Sedition (A Political Conspiracy Book 1) Page 13
The EEOB, as it was known, was initially built after the Civil War to house the Departments of State, War, and Navy. Unlike most of the more conservative architecture that dotted the district, the EEOB was a flamboyant example of French Second Empire design. It took seventeen years to build.
The room was in the Navy Department’s wing of the massive structure and carried a nautical theme. Carved within the railing that the Speaker so admired were dolphins and shells. Stars on the ceiling represented navigation. On those Minton tiles was a compass at the center of the room. The light hanging from the ceiling of the Indian Treaty Room was the only original fixture remaining in the entirety of the EEOB.
The space had originally been a library and reception area, but in 1955 Dwight Eisenhower held the first ever televised presidential press conference from that very room.
For decades it served as an extension of the White House, housing the Office of the Vice President among other key administration officials. It was refurbished in the mid-1980s and had since served as a room for meetings and receptions. Given its size, the Foreman administration felt it was the most appropriate location to discuss the details of the president’s procession, memorial, and burial.
Attending the meeting with Foreman’s senior staff was the entire cabinet, the First Lady’s senior staff, and members of the Congressional Leadership. That group included Speaker Jackson, the House Majority Leader, the House Whip, the Senate Majority Leader, and the minority leaders for both houses of congress.
Also present were several representatives of the Ceremonials division of the Office of the Chief of Protocol. The Ceremonials employees worked under the authority of the State Department. They were in charge of special events: inaugurations, joint sessions of Congress, and funerals.

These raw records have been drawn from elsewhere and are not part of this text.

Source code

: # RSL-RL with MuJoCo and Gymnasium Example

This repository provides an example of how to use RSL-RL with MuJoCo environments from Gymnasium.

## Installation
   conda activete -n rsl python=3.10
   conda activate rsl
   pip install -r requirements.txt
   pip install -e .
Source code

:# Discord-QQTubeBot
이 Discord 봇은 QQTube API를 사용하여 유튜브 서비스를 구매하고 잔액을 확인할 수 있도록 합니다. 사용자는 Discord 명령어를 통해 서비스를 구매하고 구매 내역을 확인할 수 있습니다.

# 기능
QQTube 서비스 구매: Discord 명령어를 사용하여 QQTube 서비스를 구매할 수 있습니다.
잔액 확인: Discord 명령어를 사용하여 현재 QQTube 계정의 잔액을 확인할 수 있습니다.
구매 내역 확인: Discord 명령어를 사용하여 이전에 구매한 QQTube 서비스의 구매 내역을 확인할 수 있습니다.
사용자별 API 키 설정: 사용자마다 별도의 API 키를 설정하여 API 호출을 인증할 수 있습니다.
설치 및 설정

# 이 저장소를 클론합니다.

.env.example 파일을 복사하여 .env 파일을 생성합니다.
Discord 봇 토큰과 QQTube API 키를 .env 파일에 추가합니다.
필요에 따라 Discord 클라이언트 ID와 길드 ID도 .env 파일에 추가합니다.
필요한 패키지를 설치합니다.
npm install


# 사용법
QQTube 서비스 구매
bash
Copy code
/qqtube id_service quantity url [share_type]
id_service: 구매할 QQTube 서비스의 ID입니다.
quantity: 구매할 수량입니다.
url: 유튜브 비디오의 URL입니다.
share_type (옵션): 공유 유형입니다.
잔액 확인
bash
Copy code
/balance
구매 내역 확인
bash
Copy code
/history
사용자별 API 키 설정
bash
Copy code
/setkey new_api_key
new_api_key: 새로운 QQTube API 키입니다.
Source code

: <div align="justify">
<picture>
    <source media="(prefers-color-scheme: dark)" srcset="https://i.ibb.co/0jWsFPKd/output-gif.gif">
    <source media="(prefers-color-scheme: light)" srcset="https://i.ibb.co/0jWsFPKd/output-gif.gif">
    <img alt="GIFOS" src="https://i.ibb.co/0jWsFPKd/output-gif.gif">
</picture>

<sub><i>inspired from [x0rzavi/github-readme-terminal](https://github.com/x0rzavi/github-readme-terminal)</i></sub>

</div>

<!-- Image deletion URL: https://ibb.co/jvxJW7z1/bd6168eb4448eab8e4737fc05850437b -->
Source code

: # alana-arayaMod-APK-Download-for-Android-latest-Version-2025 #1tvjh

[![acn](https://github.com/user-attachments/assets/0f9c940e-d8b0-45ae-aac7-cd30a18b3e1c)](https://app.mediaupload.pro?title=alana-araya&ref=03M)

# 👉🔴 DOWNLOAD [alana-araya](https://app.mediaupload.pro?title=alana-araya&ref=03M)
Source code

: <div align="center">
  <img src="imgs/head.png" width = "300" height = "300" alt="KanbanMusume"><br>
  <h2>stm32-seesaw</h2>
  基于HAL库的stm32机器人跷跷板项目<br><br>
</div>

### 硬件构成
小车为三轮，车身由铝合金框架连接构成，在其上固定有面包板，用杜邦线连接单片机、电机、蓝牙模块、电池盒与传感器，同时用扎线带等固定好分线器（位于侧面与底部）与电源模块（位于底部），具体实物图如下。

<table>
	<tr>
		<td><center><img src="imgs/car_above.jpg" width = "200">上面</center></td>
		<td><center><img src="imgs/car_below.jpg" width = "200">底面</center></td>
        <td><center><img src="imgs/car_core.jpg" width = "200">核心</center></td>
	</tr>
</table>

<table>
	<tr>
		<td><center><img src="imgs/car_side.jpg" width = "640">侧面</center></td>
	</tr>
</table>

The large table would accommodate twenty-five people. The rest would have to stand. The room was filling quickly, and Felicia decided it was time to find her seat.
She nodded at colleagues, shook some hands, and expressed condolences to those closest to President Foreman. The Speaker was doing her best to appear genuine. In reality, Felicia had no interest in attending this meeting.
Her mood was still sour from learning that the Supreme Court had agreed to hear the merits of Blackmon’s case. Despite her attorneys’ repeated forewarning of that eventuality, she wasn’t emotionally prepared for the reality of it when they broke the official news.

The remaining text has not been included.